Leaving out every picture, retype the lines below from the top through the one that contains "Griffiths, T. L., Steyvers, M., \&".

*DATA EXCERPTS*:
=-=-=-=-=

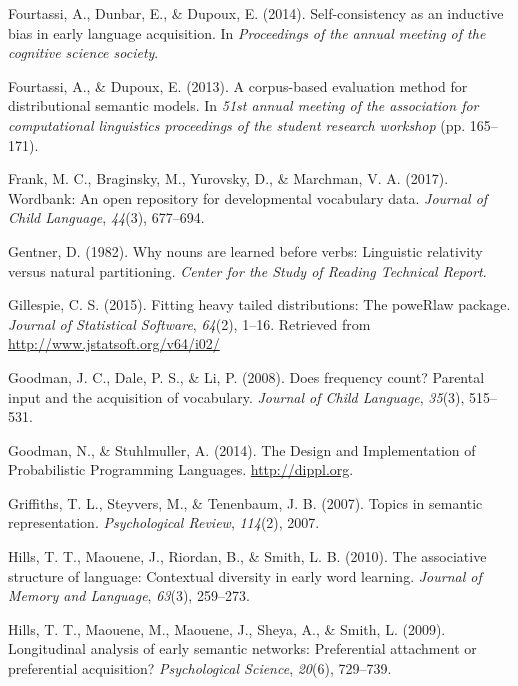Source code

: \documentclass[english,,man,floatsintext]{apa6}
\begin{document}
\leavevmode\hypertarget{ref-fourtassi2014}{}%
Fourtassi, A., Dunbar, E., \& Dupoux, E. (2014). Self-consistency as an inductive bias in early language acquisition. In \emph{Proceedings of the annual meeting of the cognitive science society}.

\leavevmode\hypertarget{ref-fourtassi2013}{}%
Fourtassi, A., \& Dupoux, E. (2013). A corpus-based evaluation method for distributional semantic models. In \emph{51st annual meeting of the association for computational linguistics proceedings of the student research workshop} (pp. 165--171).

\leavevmode\hypertarget{ref-frank2017}{}%
Frank, M. C., Braginsky, M., Yurovsky, D., \& Marchman, V. A. (2017). Wordbank: An open repository for developmental vocabulary data. \emph{Journal of Child Language}, \emph{44}(3), 677--694.

\leavevmode\hypertarget{ref-gentner1982}{}%
Gentner, D. (1982). Why nouns are learned before verbs: Linguistic relativity versus natural partitioning. \emph{Center for the Study of Reading Technical Report}.

\leavevmode\hypertarget{ref-gillespie15}{}%
Gillespie, C. S. (2015). Fitting heavy tailed distributions: The poweRlaw package. \emph{Journal of Statistical Software}, \emph{64}(2), 1--16. Retrieved from \url{http://www.jstatsoft.org/v64/i02/}

\leavevmode\hypertarget{ref-goodman2008}{}%
Goodman, J. C., Dale, P. S., \& Li, P. (2008). Does frequency count? Parental input and the acquisition of vocabulary. \emph{Journal of Child Language}, \emph{35}(3), 515--531.

\leavevmode\hypertarget{ref-dippl}{}%
Goodman, N., \& Stuhlmuller, A. (2014). The Design and Implementation of Probabilistic Programming Languages. \url{http://dippl.org}.

\leavevmode\hypertarget{ref-griffiths07}{}%
Griffiths, T. L., Steyvers, M., \& Tenenbaum, J. B. (2007). Topics in semantic representation. \emph{Psychological Review}, \emph{114}(2), 2007.

\leavevmode\hypertarget{ref-hills2010}{}%
Hills, T. T., Maouene, J., Riordan, B., \& Smith, L. B. (2010). The associative structure of language: Contextual diversity in early word learning. \emph{Journal of Memory and Language}, \emph{63}(3), 259--273.

\leavevmode\hypertarget{ref-hills2009}{}%
Hills, T. T., Maouene, M., Maouene, J., Sheya, A., \& Smith, L. (2009). Longitudinal analysis of early semantic networks: Preferential attachment or preferential acquisition? \emph{Psychological Science}, \emph{20}(6), 729--739.
\end{document}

=-=-=-=-=

*EXERCISE RESPONSE*:
Source code

: \documentclass[english,,man,floatsintext]{apa6}
\begin{document}
\leavevmode\hypertarget{ref-fourtassi2014}{}%
Fourtassi, A., Dunbar, E., \& Dupoux, E. (2014). Self-consistency as an inductive bias in early language acquisition. In \emph{Proceedings of the annual meeting of the cognitive science society}.

\leavevmode\hypertarget{ref-fourtassi2013}{}%
Fourtassi, A., \& Dupoux, E. (2013). A corpus-based evaluation method for distributional semantic models. In \emph{51st annual meeting of the association for computational linguistics proceedings of the student research workshop} (pp. 165--171).

\leavevmode\hypertarget{ref-frank2017}{}%
Frank, M. C., Braginsky, M., Yurovsky, D., \& Marchman, V. A. (2017). Wordbank: An open repository for developmental vocabulary data. \emph{Journal of Child Language}, \emph{44}(3), 677--694.

\leavevmode\hypertarget{ref-gentner1982}{}%
Gentner, D. (1982). Why nouns are learned before verbs: Linguistic relativity versus natural partitioning. \emph{Center for the Study of Reading Technical Report}.

\leavevmode\hypertarget{ref-gillespie15}{}%
Gillespie, C. S. (2015). Fitting heavy tailed distributions: The poweRlaw package. \emph{Journal of Statistical Software}, \emph{64}(2), 1--16. Retrieved from \url{http://www.jstatsoft.org/v64/i02/}

\leavevmode\hypertarget{ref-goodman2008}{}%
Goodman, J. C., Dale, P. S., \& Li, P. (2008). Does frequency count? Parental input and the acquisition of vocabulary. \emph{Journal of Child Language}, \emph{35}(3), 515--531.

\leavevmode\hypertarget{ref-dippl}{}%
Goodman, N., \& Stuhlmuller, A. (2014). The Design and Implementation of Probabilistic Programming Languages. \url{http://dippl.org}.

\leavevmode\hypertarget{ref-griffiths07}{}%
Griffiths, T. L., Steyvers, M., \& Tenenbaum, J. B. (2007). Topics in semantic representation. \emph{Psychological Review}, \emph{114}(2), 2007.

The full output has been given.